Some create table code:
create table users (
userident int,
username varchar(100)
);
insert into users values
(1, 'Bob');
create table orders (
id int,
user int,
shipped int,
date date,
total decimal(6,2),
shipcost decimal(3,2)
);
insert into orders values
(84, 1, 1, '2016-03-05', 40.50, 2.50),
(76, 1, 1, '2016-02-29', 22.00, 1.00),
(74, 1, 1, '2016-02-20', 56.31, 7.31),
(61, 1, 1, '2015-12-28', 43.10, 1.10);
An example output of what I'm looking for is:
userident | username | days_left
--------------------------------
1 Bob 4
This is using March 16th as today for use with DATE(NOW()) to remain consistent with the previous bits of the question.
The following is basically how to do what you want.
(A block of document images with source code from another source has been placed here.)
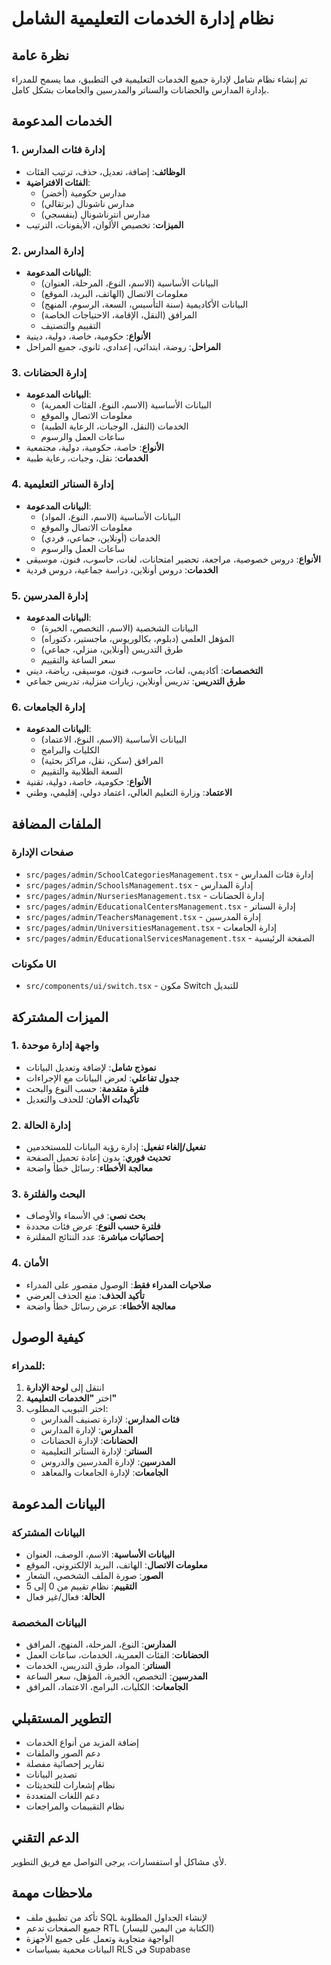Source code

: # نظام إدارة الخدمات التعليمية الشامل

## نظرة عامة
تم إنشاء نظام شامل لإدارة جميع الخدمات التعليمية في التطبيق، مما يسمح للمدراء بإدارة المدارس والحضانات والسناتر والمدرسين والجامعات بشكل كامل.

## الخدمات المدعومة

### 1. إدارة فئات المدارس
- **الوظائف**: إضافة، تعديل، حذف، ترتيب الفئات
- **الفئات الافتراضية**:
  - مدارس حكومية (أخضر)
  - مدارس ناشونال (برتقالي)
  - مدارس انترناشونال (بنفسجي)
- **الميزات**: تخصيص الألوان، الأيقونات، الترتيب

### 2. إدارة المدارس
- **البيانات المدعومة**:
  - البيانات الأساسية (الاسم، النوع، المرحلة، العنوان)
  - معلومات الاتصال (الهاتف، البريد، الموقع)
  - البيانات الأكاديمية (سنة التأسيس، السعة، الرسوم، المنهج)
  - المرافق (النقل، الإقامة، الاحتياجات الخاصة)
  - التقييم والتصنيف
- **الأنواع**: حكومية، خاصة، دولية، دينية
- **المراحل**: روضة، ابتدائي، إعدادي، ثانوي، جميع المراحل

### 3. إدارة الحضانات
- **البيانات المدعومة**:
  - البيانات الأساسية (الاسم، النوع، الفئات العمرية)
  - معلومات الاتصال والموقع
  - الخدمات (النقل، الوجبات، الرعاية الطبية)
  - ساعات العمل والرسوم
- **الأنواع**: خاصة، حكومية، دولية، مجتمعية
- **الخدمات**: نقل، وجبات، رعاية طبية

### 4. إدارة السناتر التعليمية
- **البيانات المدعومة**:
  - البيانات الأساسية (الاسم، النوع، المواد)
  - معلومات الاتصال والموقع
  - الخدمات (أونلاين، جماعي، فردي)
  - ساعات العمل والرسوم
- **الأنواع**: دروس خصوصية، مراجعة، تحضير امتحانات، لغات، حاسوب، فنون، موسيقى
- **الخدمات**: دروس أونلاين، دراسة جماعية، دروس فردية

### 5. إدارة المدرسين
- **البيانات المدعومة**:
  - البيانات الشخصية (الاسم، التخصص، الخبرة)
  - المؤهل العلمي (دبلوم، بكالوريوس، ماجستير، دكتوراه)
  - طرق التدريس (أونلاين، منزلي، جماعي)
  - سعر الساعة والتقييم
- **التخصصات**: أكاديمي، لغات، حاسوب، فنون، موسيقى، رياضة، ديني
- **طرق التدريس**: تدريس أونلاين، زيارات منزلية، تدريس جماعي

### 6. إدارة الجامعات
- **البيانات المدعومة**:
  - البيانات الأساسية (الاسم، النوع، الاعتماد)
  - الكليات والبرامج
  - المرافق (سكن، نقل، مراكز بحثية)
  - السعة الطلابية والتقييم
- **الأنواع**: حكومية، خاصة، دولية، تقنية
- **الاعتماد**: وزارة التعليم العالي، اعتماد دولي، إقليمي، وطني

## الملفات المضافة

### صفحات الإدارة
- `src/pages/admin/SchoolCategoriesManagement.tsx` - إدارة فئات المدارس
- `src/pages/admin/SchoolsManagement.tsx` - إدارة المدارس
- `src/pages/admin/NurseriesManagement.tsx` - إدارة الحضانات
- `src/pages/admin/EducationalCentersManagement.tsx` - إدارة السناتر
- `src/pages/admin/TeachersManagement.tsx` - إدارة المدرسين
- `src/pages/admin/UniversitiesManagement.tsx` - إدارة الجامعات
- `src/pages/admin/EducationalServicesManagement.tsx` - الصفحة الرئيسية

### مكونات UI
- `src/components/ui/switch.tsx` - مكون Switch للتبديل

## الميزات المشتركة

### 1. واجهة إدارة موحدة
- **نموذج شامل**: لإضافة وتعديل البيانات
- **جدول تفاعلي**: لعرض البيانات مع الإجراءات
- **فلترة متقدمة**: حسب النوع والبحث
- **تأكيدات الأمان**: للحذف والتعديل

### 2. إدارة الحالة
- **تفعيل/إلغاء تفعيل**: إدارة رؤية البيانات للمستخدمين
- **تحديث فوري**: بدون إعادة تحميل الصفحة
- **معالجة الأخطاء**: رسائل خطأ واضحة

### 3. البحث والفلترة
- **بحث نصي**: في الأسماء والأوصاف
- **فلترة حسب النوع**: عرض فئات محددة
- **إحصائيات مباشرة**: عدد النتائج المفلترة

### 4. الأمان
- **صلاحيات المدراء فقط**: الوصول مقصور على المدراء
- **تأكيد الحذف**: منع الحذف العرضي
- **معالجة الأخطاء**: عرض رسائل خطأ واضحة

## كيفية الوصول

### للمدراء:
1. انتقل إلى **لوحة الإدارة**
2. اختر **"الخدمات التعليمية"**
3. اختر التبويب المطلوب:
   - **فئات المدارس**: لإدارة تصنيف المدارس
   - **المدارس**: لإدارة المدارس
   - **الحضانات**: لإدارة الحضانات
   - **السناتر**: لإدارة السناتر التعليمية
   - **المدرسين**: لإدارة المدرسين والدروس
   - **الجامعات**: لإدارة الجامعات والمعاهد

## البيانات المدعومة

### البيانات المشتركة
- **البيانات الأساسية**: الاسم، الوصف، العنوان
- **معلومات الاتصال**: الهاتف، البريد الإلكتروني، الموقع
- **الصور**: صورة الملف الشخصي، الشعار
- **التقييم**: نظام تقييم من 0 إلى 5
- **الحالة**: فعال/غير فعال

### البيانات المخصصة
- **المدارس**: النوع، المرحلة، المنهج، المرافق
- **الحضانات**: الفئات العمرية، الخدمات، ساعات العمل
- **السناتر**: المواد، طرق التدريس، الخدمات
- **المدرسين**: التخصص، الخبرة، المؤهل، سعر الساعة
- **الجامعات**: الكليات، البرامج، الاعتماد، المرافق

## التطوير المستقبلي
- إضافة المزيد من أنواع الخدمات
- دعم الصور والملفات
- تقارير إحصائية مفصلة
- تصدير البيانات
- نظام إشعارات للتحديثات
- دعم اللغات المتعددة
- نظام التقييمات والمراجعات

## الدعم التقني
لأي مشاكل أو استفسارات، يرجى التواصل مع فريق التطوير.

## ملاحظات مهمة
- تأكد من تطبيق ملف SQL لإنشاء الجداول المطلوبة
- جميع الصفحات تدعم RTL (الكتابة من اليمين لليسار)
- الواجهة متجاوبة وتعمل على جميع الأجهزة
- البيانات محمية بسياسات RLS في Supabase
Note that references to "30 days" are rough estimates and what you may be looking for is "29 days" or "31 days" as works to get the exact date that you want.
Retrieve the list of dates and amounts that are still active, i.e., within the last 30 days (as you did in your example), as a table (I'll call it Active) like the one you showed.
Join that new table (Active) with the original table where a row from Active is joined to all of the rows of the original table using the date fields. Compute a total of the amounts from the original table. The new table would have a Date field from Active and a Totol field that is the sum of all the amounts in the joined records from the original table.
Select from the resulting table all records where the Amount is greater than 100.00 and create a new table with Date and the minimum Amount of those records.
Compute 30 days ahead from those dates to find the ending date of their loyalty program.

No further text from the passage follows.